久しぶりに谷川浩司17世名人のことを話しますと,あと4勝で1400勝という大記録がかかっています。これまで1400勝以上は,羽生善治九段(1570勝)と大山康晴15世名人(1433勝)しかなく,谷川17世名人は1396勝で,大山15世名人の記録にあと37と近づいています。ただ最近の勝利のペースですと,あと2年はかかりそうです。そんななか,今日は王位戦の予選で,若手の徳田拳士四段に勝ちました。最後は「光速の寄せ」と言えそうな見事な寄せでした。

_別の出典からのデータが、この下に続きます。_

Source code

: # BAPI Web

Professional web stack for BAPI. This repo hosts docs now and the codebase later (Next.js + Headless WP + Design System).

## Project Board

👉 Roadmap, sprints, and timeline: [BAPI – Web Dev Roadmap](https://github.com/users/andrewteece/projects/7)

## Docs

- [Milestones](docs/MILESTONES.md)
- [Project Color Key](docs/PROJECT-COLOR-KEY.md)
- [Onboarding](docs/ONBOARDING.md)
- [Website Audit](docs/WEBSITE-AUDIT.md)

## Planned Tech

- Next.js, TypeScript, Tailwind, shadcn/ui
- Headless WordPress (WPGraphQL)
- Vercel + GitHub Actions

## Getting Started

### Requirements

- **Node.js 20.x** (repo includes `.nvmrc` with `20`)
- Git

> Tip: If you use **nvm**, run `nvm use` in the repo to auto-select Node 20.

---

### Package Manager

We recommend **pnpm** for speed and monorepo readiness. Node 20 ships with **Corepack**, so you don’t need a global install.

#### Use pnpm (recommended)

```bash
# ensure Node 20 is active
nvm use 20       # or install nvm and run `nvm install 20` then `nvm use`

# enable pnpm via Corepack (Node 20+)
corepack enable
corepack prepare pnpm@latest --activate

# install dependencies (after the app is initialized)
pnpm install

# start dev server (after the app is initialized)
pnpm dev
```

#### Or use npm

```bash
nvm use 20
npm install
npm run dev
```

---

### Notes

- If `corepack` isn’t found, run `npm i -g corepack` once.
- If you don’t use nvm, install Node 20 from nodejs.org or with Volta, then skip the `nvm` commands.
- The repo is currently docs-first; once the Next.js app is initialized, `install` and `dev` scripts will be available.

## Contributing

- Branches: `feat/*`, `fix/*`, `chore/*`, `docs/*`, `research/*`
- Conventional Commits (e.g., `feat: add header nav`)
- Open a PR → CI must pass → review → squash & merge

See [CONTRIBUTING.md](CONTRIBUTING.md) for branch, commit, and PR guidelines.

これで1397勝であり,まずは今年中に1400勝,できれば今期中に1410勝あたりにまで伸ばしてもらいたいです。
A級順位戦は,本日,佐藤天彦九段が,かつて名人位を奪われた豊島将之九段に勝ちました。天彦九段は3連勝,豊島九段は3連敗で,前期の名人挑戦者である豊島九段は大苦戦となっています。このほか,菅井竜也八段,稲葉陽八段も3連敗で,前にも書いたように,関西勢は厳しい状況です。佐々木勇気八段は,中村太地八段に勝って,3連勝で先頭を走っています。
NHK杯は,注目の藤井七冠(竜王・名人)と西山朋佳女流三冠の対局がありました。結果は,藤井七冠の貫禄勝ちでしたが,これは仕方がありません。ただ,この対局で西山さんが弱かったという印象は受けませんでした。棋士編入試験に挑戦中の西山さんは,福間香奈女流五冠とも,熾烈なタイトル戦を繰り広げています。現在,防衛戦である白玲戦は,1勝1敗です。また女流王座戦には福間女流王座への挑戦を決めています。ただ,西山さんが棋士編入試験に合格したら,西山さんの女流タイトルや女流棋戦の出場資格はどうなるのでしょうかね。女性「棋士」と「女流棋士」の両方を兼ねることになるのでしょうか。何かルールがあるのかもしれませんが,棋士になることを選択したら,女流棋士の資格を失うというほうが,すっきりしている気がします。男女の格差をなくしていくという観点からは,女流棋士が実績をあげて,将来的には女流棋士というカテゴリーがなくなるのが理想でしょう。